EXERCISE PROMPT:
Every record must be repeated precisely as it stands.

--------------------------------

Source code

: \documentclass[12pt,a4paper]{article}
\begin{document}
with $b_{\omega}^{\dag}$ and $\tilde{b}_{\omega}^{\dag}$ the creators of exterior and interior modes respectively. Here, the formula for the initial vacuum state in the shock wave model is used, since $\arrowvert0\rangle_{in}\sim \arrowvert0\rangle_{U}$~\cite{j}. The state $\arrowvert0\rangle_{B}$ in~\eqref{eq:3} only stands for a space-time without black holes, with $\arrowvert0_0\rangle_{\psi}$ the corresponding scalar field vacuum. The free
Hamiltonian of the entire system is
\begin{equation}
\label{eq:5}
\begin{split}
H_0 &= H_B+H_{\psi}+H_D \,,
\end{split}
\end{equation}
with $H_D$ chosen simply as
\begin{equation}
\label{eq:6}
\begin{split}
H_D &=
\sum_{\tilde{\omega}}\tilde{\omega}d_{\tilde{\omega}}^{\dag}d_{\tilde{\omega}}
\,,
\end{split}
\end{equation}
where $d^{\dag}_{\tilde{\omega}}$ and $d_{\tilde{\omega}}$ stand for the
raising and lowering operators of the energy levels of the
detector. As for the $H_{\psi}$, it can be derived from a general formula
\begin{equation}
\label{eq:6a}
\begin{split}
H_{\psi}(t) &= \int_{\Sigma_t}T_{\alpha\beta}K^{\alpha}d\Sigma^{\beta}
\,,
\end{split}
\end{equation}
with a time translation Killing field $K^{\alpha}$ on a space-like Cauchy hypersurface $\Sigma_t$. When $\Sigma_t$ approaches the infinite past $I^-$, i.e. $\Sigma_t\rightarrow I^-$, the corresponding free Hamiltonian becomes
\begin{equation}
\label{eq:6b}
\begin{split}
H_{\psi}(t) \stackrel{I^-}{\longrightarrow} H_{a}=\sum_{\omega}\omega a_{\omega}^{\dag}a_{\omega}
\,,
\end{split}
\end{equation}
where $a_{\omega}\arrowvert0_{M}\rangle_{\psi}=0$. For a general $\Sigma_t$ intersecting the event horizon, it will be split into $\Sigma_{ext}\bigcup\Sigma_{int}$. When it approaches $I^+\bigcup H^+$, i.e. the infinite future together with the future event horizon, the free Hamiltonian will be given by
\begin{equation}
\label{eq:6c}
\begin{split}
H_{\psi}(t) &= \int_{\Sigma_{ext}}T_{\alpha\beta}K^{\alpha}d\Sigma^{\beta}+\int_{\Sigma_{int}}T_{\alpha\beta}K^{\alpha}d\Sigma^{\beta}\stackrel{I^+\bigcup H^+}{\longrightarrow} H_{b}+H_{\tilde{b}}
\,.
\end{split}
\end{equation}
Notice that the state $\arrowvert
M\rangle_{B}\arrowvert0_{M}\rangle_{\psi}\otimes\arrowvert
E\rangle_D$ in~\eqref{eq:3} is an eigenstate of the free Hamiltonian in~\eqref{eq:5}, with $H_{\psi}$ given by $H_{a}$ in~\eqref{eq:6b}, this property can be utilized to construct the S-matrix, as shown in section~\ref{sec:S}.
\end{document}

--------------------------------

SOLUTION:
Source code

: \documentclass[12pt,a4paper]{article}
\begin{document}
with $b_{\omega}^{\dag}$ and $\tilde{b}_{\omega}^{\dag}$ the creators of exterior and interior modes respectively. Here, the formula for the initial vacuum state in the shock wave model is used, since $\arrowvert0\rangle_{in}\sim \arrowvert0\rangle_{U}$~\cite{j}. The state $\arrowvert0\rangle_{B}$ in~\eqref{eq:3} only stands for a space-time without black holes, with $\arrowvert0_0\rangle_{\psi}$ the corresponding scalar field vacuum. The free
Hamiltonian of the entire system is
\begin{equation}
\label{eq:5}
\begin{split}
H_0 &= H_B+H_{\psi}+H_D \,,
\end{split}
\end{equation}
with $H_D$ chosen simply as
\begin{equation}
\label{eq:6}
\begin{split}
H_D &=
\sum_{\tilde{\omega}}\tilde{\omega}d_{\tilde{\omega}}^{\dag}d_{\tilde{\omega}}
\,,
\end{split}
\end{equation}
where $d^{\dag}_{\tilde{\omega}}$ and $d_{\tilde{\omega}}$ stand for the
raising and lowering operators of the energy levels of the
detector. As for the $H_{\psi}$, it can be derived from a general formula
\begin{equation}
\label{eq:6a}
\begin{split}
H_{\psi}(t) &= \int_{\Sigma_t}T_{\alpha\beta}K^{\alpha}d\Sigma^{\beta}
\,,
\end{split}
\end{equation}
with a time translation Killing field $K^{\alpha}$ on a space-like Cauchy hypersurface $\Sigma_t$. When $\Sigma_t$ approaches the infinite past $I^-$, i.e. $\Sigma_t\rightarrow I^-$, the corresponding free Hamiltonian becomes
\begin{equation}
\label{eq:6b}
\begin{split}
H_{\psi}(t) \stackrel{I^-}{\longrightarrow} H_{a}=\sum_{\omega}\omega a_{\omega}^{\dag}a_{\omega}
\,,
\end{split}
\end{equation}
where $a_{\omega}\arrowvert0_{M}\rangle_{\psi}=0$. For a general $\Sigma_t$ intersecting the event horizon, it will be split into $\Sigma_{ext}\bigcup\Sigma_{int}$. When it approaches $I^+\bigcup H^+$, i.e. the infinite future together with the future event horizon, the free Hamiltonian will be given by
\begin{equation}
\label{eq:6c}
\begin{split}
H_{\psi}(t) &= \int_{\Sigma_{ext}}T_{\alpha\beta}K^{\alpha}d\Sigma^{\beta}+\int_{\Sigma_{int}}T_{\alpha\beta}K^{\alpha}d\Sigma^{\beta}\stackrel{I^+\bigcup H^+}{\longrightarrow} H_{b}+H_{\tilde{b}}
\,.
\end{split}
\end{equation}
Notice that the state $\arrowvert
M\rangle_{B}\arrowvert0_{M}\rangle_{\psi}\otimes\arrowvert
E\rangle_D$ in~\eqref{eq:3} is an eigenstate of the free Hamiltonian in~\eqref{eq:5}, with $H_{\psi}$ given by $H_{a}$ in~\eqref{eq:6b}, this property can be utilized to construct the S-matrix, as shown in section~\ref{sec:S}.
\end{document}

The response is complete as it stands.